═══ Input ═══
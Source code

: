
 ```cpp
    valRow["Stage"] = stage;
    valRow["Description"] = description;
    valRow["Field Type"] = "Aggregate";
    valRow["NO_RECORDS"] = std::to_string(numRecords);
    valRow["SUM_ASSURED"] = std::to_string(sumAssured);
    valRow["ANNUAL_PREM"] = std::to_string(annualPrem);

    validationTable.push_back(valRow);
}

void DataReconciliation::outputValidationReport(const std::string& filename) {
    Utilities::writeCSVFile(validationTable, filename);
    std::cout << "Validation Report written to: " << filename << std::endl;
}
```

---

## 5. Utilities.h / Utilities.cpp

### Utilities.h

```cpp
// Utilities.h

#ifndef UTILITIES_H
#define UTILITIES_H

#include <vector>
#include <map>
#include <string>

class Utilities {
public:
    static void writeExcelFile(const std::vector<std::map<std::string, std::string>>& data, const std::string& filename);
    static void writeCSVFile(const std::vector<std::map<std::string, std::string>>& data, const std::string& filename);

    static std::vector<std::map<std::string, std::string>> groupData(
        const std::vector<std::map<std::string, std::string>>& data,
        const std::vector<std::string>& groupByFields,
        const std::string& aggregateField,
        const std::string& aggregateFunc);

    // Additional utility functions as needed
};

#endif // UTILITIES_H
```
═══
Work item: Would you please return all of the data exactly?

Finished exercise:
Source code

:
 ```cpp
    valRow["Stage"] = stage;
    valRow["Description"] = description;
    valRow["Field Type"] = "Aggregate";
    valRow["NO_RECORDS"] = std::to_string(numRecords);
    valRow["SUM_ASSURED"] = std::to_string(sumAssured);
    valRow["ANNUAL_PREM"] = std::to_string(annualPrem);

    validationTable.push_back(valRow);
}

void DataReconciliation::outputValidationReport(const std::string& filename) {
    Utilities::writeCSVFile(validationTable, filename);
    std::cout << "Validation Report written to: " << filename << std::endl;
}
```

---

## 5. Utilities.h / Utilities.cpp

### Utilities.h

```cpp
// Utilities.h

#ifndef UTILITIES_H
#define UTILITIES_H

#include <vector>
#include <map>
#include <string>

class Utilities {
public:
    static void writeExcelFile(const std::vector<std::map<std::string, std::string>>& data, const std::string& filename);
    static void writeCSVFile(const std::vector<std::map<std::string, std::string>>& data, const std::string& filename);

    static std::vector<std::map<std::string, std::string>> groupData(
        const std::vector<std::map<std::string, std::string>>& data,
        const std::vector<std::string>& groupByFields,
        const std::string& aggregateField,
        const std::string& aggregateFunc);

    // Additional utility functions as needed
};

#endif // UTILITIES_H
```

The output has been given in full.